== Action item ==
Your answer should be the lines of the data below that contain "package".

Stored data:

* * *

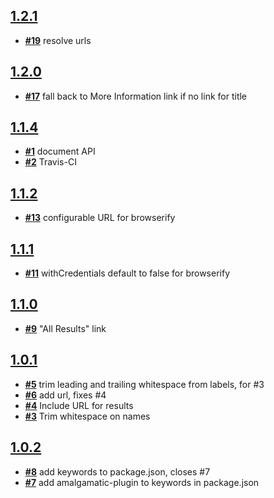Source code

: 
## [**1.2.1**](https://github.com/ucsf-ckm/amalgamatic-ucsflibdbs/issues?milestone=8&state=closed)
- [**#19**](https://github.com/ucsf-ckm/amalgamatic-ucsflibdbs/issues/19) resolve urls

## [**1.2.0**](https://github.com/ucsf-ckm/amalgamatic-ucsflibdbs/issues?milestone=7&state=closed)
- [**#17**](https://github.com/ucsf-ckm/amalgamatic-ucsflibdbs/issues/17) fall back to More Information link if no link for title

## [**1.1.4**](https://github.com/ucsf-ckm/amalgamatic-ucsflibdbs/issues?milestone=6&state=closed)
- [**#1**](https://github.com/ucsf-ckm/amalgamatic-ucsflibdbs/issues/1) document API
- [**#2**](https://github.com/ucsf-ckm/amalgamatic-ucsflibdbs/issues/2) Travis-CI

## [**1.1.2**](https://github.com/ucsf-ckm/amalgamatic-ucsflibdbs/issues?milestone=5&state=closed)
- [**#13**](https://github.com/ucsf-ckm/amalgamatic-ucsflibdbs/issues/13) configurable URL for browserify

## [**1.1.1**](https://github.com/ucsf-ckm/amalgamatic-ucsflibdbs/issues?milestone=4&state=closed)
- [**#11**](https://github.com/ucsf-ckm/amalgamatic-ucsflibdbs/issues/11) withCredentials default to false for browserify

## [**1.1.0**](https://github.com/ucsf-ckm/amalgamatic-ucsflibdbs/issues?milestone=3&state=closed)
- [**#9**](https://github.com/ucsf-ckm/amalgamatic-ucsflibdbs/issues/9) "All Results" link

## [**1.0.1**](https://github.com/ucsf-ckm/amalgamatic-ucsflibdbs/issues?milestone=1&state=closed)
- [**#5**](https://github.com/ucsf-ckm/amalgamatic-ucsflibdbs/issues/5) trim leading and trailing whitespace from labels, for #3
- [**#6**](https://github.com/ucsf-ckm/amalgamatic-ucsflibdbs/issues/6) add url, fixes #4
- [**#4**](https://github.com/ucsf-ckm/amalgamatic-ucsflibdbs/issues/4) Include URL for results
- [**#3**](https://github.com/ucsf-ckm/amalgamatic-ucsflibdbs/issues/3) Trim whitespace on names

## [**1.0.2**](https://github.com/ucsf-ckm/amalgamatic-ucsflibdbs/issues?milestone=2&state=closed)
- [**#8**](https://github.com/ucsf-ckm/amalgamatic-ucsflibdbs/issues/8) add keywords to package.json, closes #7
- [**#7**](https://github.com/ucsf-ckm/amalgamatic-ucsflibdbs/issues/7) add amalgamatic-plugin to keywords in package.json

* * *

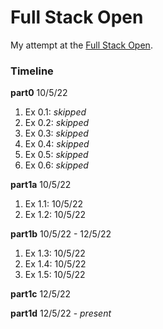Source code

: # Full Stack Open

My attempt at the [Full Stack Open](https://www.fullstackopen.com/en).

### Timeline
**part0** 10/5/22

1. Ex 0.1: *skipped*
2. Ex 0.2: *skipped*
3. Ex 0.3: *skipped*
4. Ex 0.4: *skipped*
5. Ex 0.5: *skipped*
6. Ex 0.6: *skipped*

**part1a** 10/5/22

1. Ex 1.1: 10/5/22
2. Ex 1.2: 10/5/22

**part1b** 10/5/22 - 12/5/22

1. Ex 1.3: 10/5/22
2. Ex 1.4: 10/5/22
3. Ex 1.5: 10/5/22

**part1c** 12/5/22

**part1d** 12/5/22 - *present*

* * *

== Result of the exercise ==
- [**#8**](https://github.com/ucsf-ckm/amalgamatic-ucsflibdbs/issues/8) add keywords to package.json, closes #7
- [**#7**](https://github.com/ucsf-ckm/amalgamatic-ucsflibdbs/issues/7) add amalgamatic-plugin to keywords in package.json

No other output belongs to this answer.